■ Data for this task:
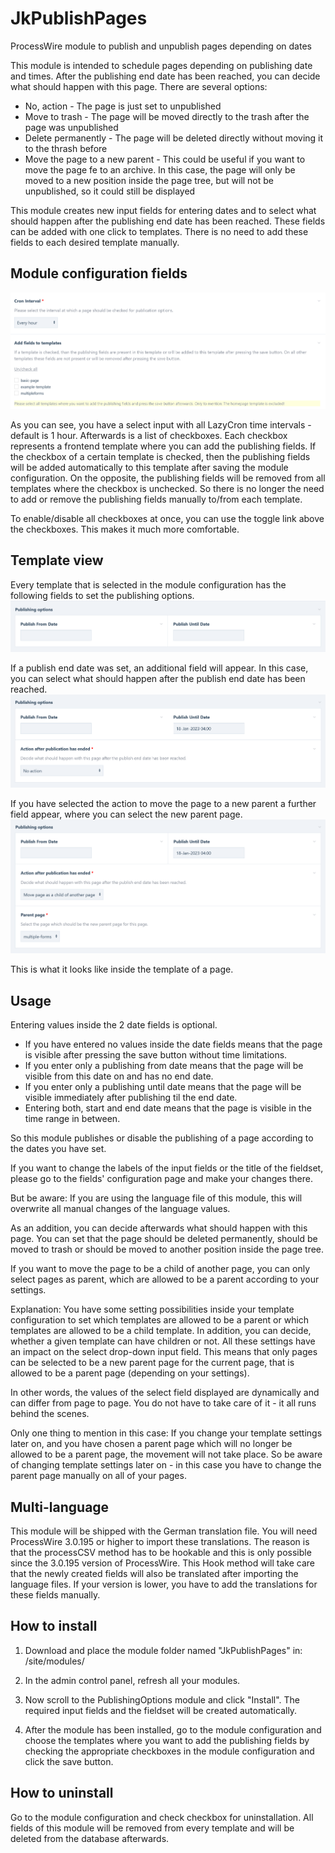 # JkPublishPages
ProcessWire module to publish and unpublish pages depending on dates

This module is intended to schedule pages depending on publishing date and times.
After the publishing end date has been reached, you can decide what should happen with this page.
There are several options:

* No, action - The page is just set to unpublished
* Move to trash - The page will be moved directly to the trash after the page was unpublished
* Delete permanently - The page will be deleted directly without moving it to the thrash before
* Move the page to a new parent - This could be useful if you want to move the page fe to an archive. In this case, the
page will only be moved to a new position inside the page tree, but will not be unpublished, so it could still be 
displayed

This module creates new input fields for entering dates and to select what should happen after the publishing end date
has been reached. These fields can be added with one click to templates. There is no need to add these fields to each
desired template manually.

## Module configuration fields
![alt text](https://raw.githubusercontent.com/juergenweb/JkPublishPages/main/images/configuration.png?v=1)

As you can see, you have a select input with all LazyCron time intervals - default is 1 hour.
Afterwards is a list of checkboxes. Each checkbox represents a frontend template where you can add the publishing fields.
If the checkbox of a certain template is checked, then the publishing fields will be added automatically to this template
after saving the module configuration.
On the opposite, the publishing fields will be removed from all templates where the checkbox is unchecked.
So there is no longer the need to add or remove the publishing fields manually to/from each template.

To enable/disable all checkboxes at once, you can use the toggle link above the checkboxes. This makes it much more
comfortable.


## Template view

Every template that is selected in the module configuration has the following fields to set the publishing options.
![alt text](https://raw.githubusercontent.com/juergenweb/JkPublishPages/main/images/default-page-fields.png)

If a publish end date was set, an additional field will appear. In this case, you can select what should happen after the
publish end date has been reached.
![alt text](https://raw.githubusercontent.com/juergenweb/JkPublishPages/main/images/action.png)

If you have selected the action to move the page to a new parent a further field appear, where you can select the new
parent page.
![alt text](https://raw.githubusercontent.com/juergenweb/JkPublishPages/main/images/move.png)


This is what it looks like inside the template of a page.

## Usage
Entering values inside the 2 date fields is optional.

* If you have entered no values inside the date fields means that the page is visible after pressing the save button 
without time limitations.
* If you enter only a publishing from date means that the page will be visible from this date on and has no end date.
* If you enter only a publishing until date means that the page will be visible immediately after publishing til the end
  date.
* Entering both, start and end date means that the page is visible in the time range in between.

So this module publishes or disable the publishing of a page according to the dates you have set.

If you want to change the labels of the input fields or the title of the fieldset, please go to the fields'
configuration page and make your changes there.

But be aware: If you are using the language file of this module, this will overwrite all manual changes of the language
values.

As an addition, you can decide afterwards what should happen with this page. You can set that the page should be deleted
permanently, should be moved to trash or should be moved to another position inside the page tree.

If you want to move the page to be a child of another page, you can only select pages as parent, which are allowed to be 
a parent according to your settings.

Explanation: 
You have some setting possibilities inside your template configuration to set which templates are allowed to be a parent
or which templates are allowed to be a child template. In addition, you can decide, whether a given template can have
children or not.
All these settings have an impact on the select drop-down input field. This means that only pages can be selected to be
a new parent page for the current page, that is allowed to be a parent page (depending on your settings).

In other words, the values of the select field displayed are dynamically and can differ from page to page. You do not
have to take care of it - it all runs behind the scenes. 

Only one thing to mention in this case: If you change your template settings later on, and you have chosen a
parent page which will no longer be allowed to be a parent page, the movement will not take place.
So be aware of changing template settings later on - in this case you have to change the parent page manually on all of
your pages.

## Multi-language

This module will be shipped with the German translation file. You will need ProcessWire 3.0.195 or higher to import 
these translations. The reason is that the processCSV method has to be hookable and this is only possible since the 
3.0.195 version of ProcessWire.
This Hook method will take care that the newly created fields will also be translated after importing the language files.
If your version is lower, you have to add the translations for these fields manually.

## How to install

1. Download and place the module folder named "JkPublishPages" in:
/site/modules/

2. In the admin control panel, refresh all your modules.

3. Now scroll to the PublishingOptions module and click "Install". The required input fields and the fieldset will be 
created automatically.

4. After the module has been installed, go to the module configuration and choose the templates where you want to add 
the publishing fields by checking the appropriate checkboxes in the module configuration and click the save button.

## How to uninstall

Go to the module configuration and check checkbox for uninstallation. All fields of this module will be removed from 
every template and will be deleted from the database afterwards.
* * *
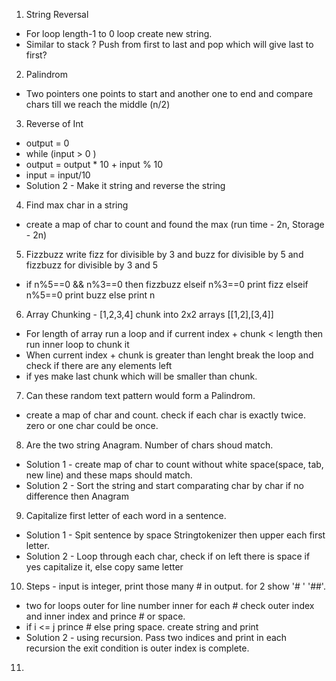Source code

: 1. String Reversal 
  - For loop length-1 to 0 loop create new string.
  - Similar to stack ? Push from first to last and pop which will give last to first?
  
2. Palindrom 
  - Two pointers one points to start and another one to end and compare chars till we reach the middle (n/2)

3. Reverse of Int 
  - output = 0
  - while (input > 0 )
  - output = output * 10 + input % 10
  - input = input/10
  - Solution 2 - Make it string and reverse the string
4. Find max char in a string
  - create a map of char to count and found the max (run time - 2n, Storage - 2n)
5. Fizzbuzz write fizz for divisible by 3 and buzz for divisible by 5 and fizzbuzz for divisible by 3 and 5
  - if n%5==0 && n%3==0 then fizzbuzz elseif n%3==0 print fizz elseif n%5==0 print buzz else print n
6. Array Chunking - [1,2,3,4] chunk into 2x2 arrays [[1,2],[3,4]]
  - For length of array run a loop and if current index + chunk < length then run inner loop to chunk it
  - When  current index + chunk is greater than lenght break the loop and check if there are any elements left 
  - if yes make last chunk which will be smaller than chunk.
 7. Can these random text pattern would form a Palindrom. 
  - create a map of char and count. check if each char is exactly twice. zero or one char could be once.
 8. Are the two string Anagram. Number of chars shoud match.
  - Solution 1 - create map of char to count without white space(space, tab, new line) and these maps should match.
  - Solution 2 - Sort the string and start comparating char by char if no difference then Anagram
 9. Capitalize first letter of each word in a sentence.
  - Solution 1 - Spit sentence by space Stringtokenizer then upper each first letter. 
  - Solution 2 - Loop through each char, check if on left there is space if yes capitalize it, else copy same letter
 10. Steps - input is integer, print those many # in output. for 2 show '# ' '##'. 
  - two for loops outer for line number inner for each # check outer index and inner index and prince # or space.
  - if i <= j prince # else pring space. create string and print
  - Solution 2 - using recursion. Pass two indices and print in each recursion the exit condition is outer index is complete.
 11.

■ Work task: Given the records above, return the lines starting at the one that holds "# JkPublishPages" and ending at the one that holds "There are several", exactly, and nothing besides; leave every picture out.

■ Response:
 # JkPublishPages
ProcessWire module to publish and unpublish pages depending on dates

This module is intended to schedule pages depending on publishing date and times.
After the publishing end date has been reached, you can decide what should happen with this page.
There are several options:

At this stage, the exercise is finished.